• Records from a data collection:
····················

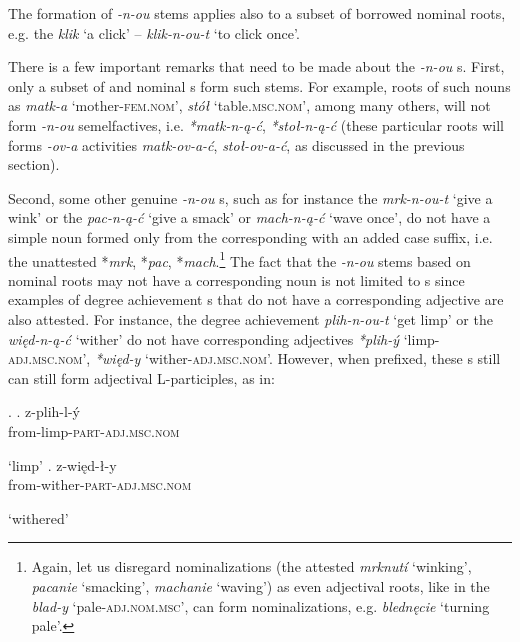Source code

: The formation of   \textit{-n-ou} stems applies also to a subset of borrowed nominal roots, e.g. the   \textit{klik} `a click' -- \textit{klik-n-ou-t} `to click once'.
\par
There is a few important remarks that need to be made about the \textit{-n-ou} s. First, only a subset of  and  nominal s form such stems. For example, roots of such  nouns as \textit{matk-a} `mother-\textsc{fem.nom}', \textit{st\'o\l} `table.\textsc{msc.nom}', among many others, will not form \textit{-n-ou}  semelfactives, i.e. \textit{*matk-n-\k{a}-\'c}, \textit{*sto\l-n-\k{a}-\'c} (these particular roots will forms \textit{-ov-a} activities \textit{matk-ov-a-\'c}, \textit{sto\l-ov-a-\'c}, as discussed in the previous section).
\par
 Second, some other genuine \textit{-n-ou} s, such as for instance the  \textit{mrk-n-ou-t} `give a wink' or the  \textit{pac-n-\k{a}-\'c} `give a smack' or \textit{mach-n-\k{a}-\'c} `wave once', do not have a simple noun formed only from the corresponding  with an added case suffix, i.e. the unattested *\textit{mrk}, *\textit{pac}, *\textit{mach}.\footnote{Again, let us disregard nominalizations (the attested \textit{mrknut\'i} `winking', \textit{pacanie} `smacking', \textit{machanie} `waving') as even adjectival roots, like in the  \textit{blad-y} `pale-\textsc{adj.nom.msc}', can form nominalizations, e.g. \textit{bledn\k{e}cie} `turning pale'.
 } %
The fact that the \textit{-n-ou} stems based on nominal roots may not have a corresponding noun is not limited to s since examples of  degree achievement s that do not have a corresponding adjective are also attested. For instance, the  degree achievement  \textit{plih-n-ou-t} `get limp' or the  \textit{wi\k{e}d-n-\k{a}-\'c} `wither' do not have corresponding adjectives \textit{*plih-\'y} `limp-\textsc{adj.msc.nom}', \textit{*wi\k{e}d-y} `wither-\textsc{adj.msc.nom}'. However, when prefixed, these s still can still form adjectival L-participles, as in:

\ex.
\ag.  
z-plih-l-\'y\\
from-limp-\textsc{part}-\textsc{adj.msc.nom}\\
\strut `limp'
\bg.
z-wi\k{e}d-\l-y\\
from-wither-\textsc{part}-\textsc{adj.msc.nom}\\
\strut `withered'

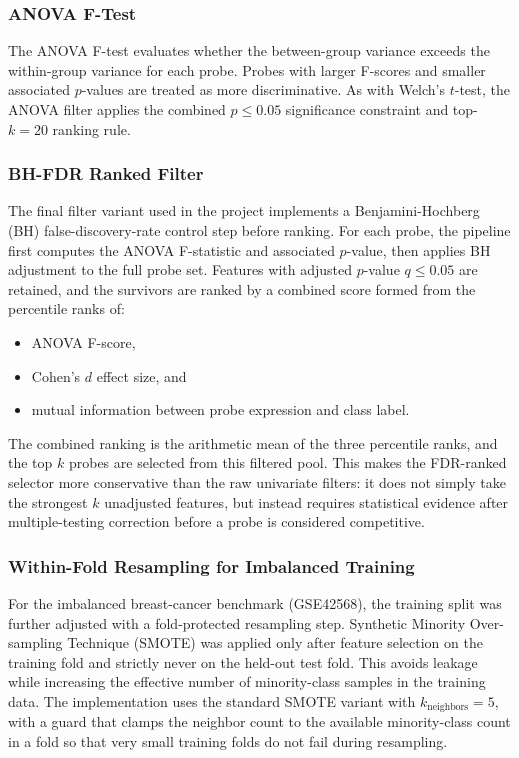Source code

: \subsubsection{ANOVA F-Test}

The ANOVA F-test evaluates whether the between-group variance exceeds the within-group variance for each probe. Probes with larger F-scores and smaller associated $p$-values are treated as more discriminative. As with Welch's $t$-test, the ANOVA filter applies the combined $p \leq 0.05$ significance constraint and top-$k=20$ ranking rule.

\subsubsection{BH-FDR Ranked Filter}

The final filter variant used in the project implements a Benjamini-Hochberg (BH) false-discovery-rate control step before ranking. For each probe, the pipeline first computes the ANOVA F-statistic and associated $p$-value, then applies BH adjustment to the full probe set. Features with adjusted $p$-value $q \leq 0.05$ are retained, and the survivors are ranked by a combined score formed from the percentile ranks of:

\begin{itemize}
    \item ANOVA F-score,
    \item Cohen's $d$ effect size, and
    \item mutual information between probe expression and class label.
\end{itemize}

The combined ranking is the arithmetic mean of the three percentile ranks, and the top $k$ probes are selected from this filtered pool. This makes the FDR-ranked selector more conservative than the raw univariate filters: it does not simply take the strongest $k$ unadjusted features, but instead requires statistical evidence after multiple-testing correction before a probe is considered competitive.

\subsubsection{Within-Fold Resampling for Imbalanced Training}

For the imbalanced breast-cancer benchmark (GSE42568), the training split was further adjusted with a fold-protected resampling step. Synthetic Minority Over-sampling Technique (SMOTE) was applied only after feature selection on the training fold and strictly never on the held-out test fold. This avoids leakage while increasing the effective number of minority-class samples in the training data. The implementation uses the standard SMOTE variant with $k_{\text{neighbors}} = 5$, with a guard that clamps the neighbor count to the available minority-class count in a fold so that very small training folds do not fail during resampling.

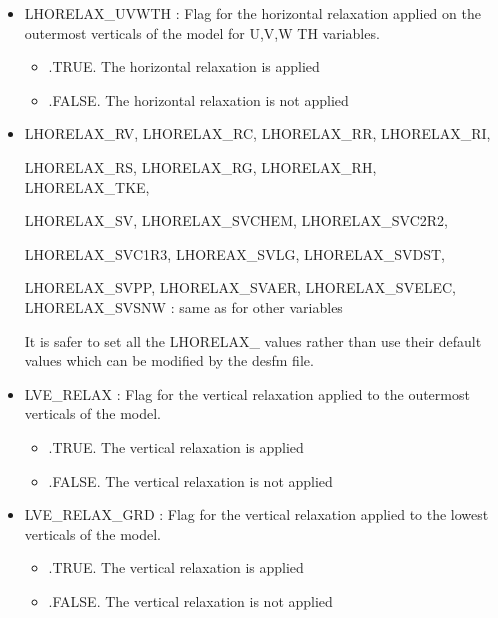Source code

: \begin{itemize}
\item
{}
LHORELAX\_UVWTH : Flag for the horizontal relaxation applied on the
outermost verticals of the model for U,V,W TH variables. 
\begin{itemize}
\item   .TRUE. The horizontal  relaxation is applied 
\item   .FALSE. The horizontal  relaxation is not applied 
\end{itemize}

\item
{}
LHORELAX\_RV, LHORELAX\_RC, LHORELAX\_RR, LHORELAX\_RI,


LHORELAX\_RS, LHORELAX\_RG, LHORELAX\_RH, LHORELAX\_TKE,


LHORELAX\_SV, LHORELAX\_SVCHEM, LHORELAX\_SVC2R2,


LHORELAX\_SVC1R3, LHOREAX\_SVLG, LHORELAX\_SVDST,


LHORELAX\_SVPP, LHORELAX\_SVAER, LHORELAX\_SVELEC, LHORELAX\_SVSNW  : same as for other variables

It is safer to set all the LHORELAX\_ values rather than
use their default values which can be modified by the desfm file.

\item
{}
LVE\_RELAX : Flag for the vertical relaxation applied to the outermost
verticals of the model. 
\begin{itemize}
\item   .TRUE. The vertical  relaxation is applied 
\item   .FALSE. The vertical    relaxation is not applied 
\end{itemize}

\item
{}
LVE\_RELAX\_GRD : Flag for the vertical relaxation applied to the lowest
verticals of the model. 
\begin{itemize}
\item   .TRUE. The vertical  relaxation is applied 
\item   .FALSE. The vertical    relaxation is not applied 
\end{itemize}



\end{itemize}
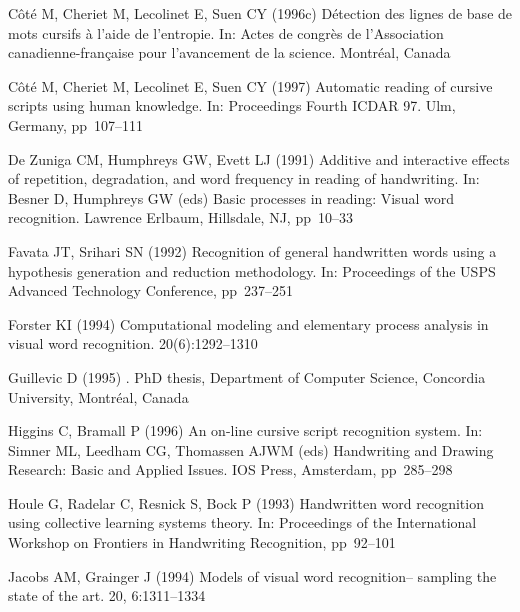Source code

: \documentclass[ijdar]{svjour}
\begin{document}
\begin{thebibliography}{88}
 C\^ot\'e M, Cheriet M, Lecolinet E, Suen CY (1996c)
\newblock D\'etec\-tion des lignes de base de mots cursifs \`a l'aide de
  l'entropie.
\newblock In: {Actes de congr\`es de l'Association canadienne-fran\c{c}aise
  pour l'avancement de la science}. Montr\'eal, Canada

 C\^ot\'e M, Cheriet M, Lecolinet E, Suen CY (1997)
\newblock Automatic reading of cursive scripts using human knowledge.
\newblock In: {Proceedings Fourth ICDAR 97}. Ulm, Germany, pp~107--111

 De Zuniga CM, Humphreys GW, Evett LJ (1991)
\newblock Additive and interactive effects of repetition, degradation, and word
  frequency in reading of handwriting.
\newblock In: Besner D, Humphreys GW (eds) {Basic processes in
  reading: Visual word recognition}. Lawrence Erlbaum,
  Hillsdale, NJ, pp~10--33

 Favata JT, Srihari SN (1992)
\newblock Recognition of general handwritten words using a hypothesis generation and reduction methodology.
\newblock In: {Proceedings of the USPS Advanced Technology
Conference}, pp~237--251

 Forster KI (1994)
\newblock Computational modeling and elementary process analysis in visual word
  recognition.
20(6):1292--1310

 Guillevic D (1995)
.
\newblock PhD thesis, Department of Computer Science, Concordia University,
  Montr\'eal, Canada


 Higgins C, Bramall P (1996)
\newblock An on-line cursive script recognition system.
\newblock In: Simner ML, Leedham CG, Tho\-massen AJWM (eds)
{Handwriting and Drawing Research: Basic and Applied Issues}.
  IOS Press, Amsterdam, pp~285--298

 Houle G, Radelar C, Resnick S, Bock P (1993)
\newblock Handwritten word recognition using collective learning systems theory.
\newblock  In: {Proceedings of the International Workshop on Frontiers
in Handwriting Recognition}, pp~92--101


 Jacobs AM, Grainger J (1994)
\newblock Models of visual word recogni\-tion-- sampling the state of
the art.
 20,
  6:1311--1334


\end{thebibliography}
\end{document}
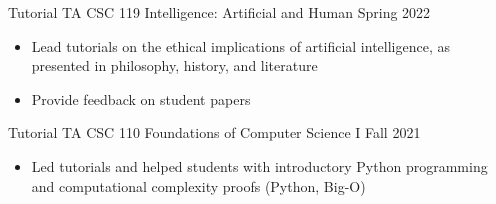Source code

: Tutorial TA CSC 119 Intelligence: Artificial and Human  \hfill Spring 2022\\
\begin{itemize} 
\item Lead tutorials on the ethical implications of artificial intelligence, as presented in philosophy, history, and literature
\item Provide feedback on student papers
\end{itemize} 
 
Tutorial TA CSC 110 Foundations of Computer Science I \hfill Fall 2021\\
\begin{itemize} 
\item Led tutorials and helped students with introductory Python programming and computational complexity proofs (Python, Big-O)
\end{itemize}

····················

Return a copy of every line in the records that includes the string "Lecolinet".

 C\^ot\'e M, Cheriet M, Lecolinet E, Suen CY (1996c)
 C\^ot\'e M, Cheriet M, Lecolinet E, Suen CY (1997)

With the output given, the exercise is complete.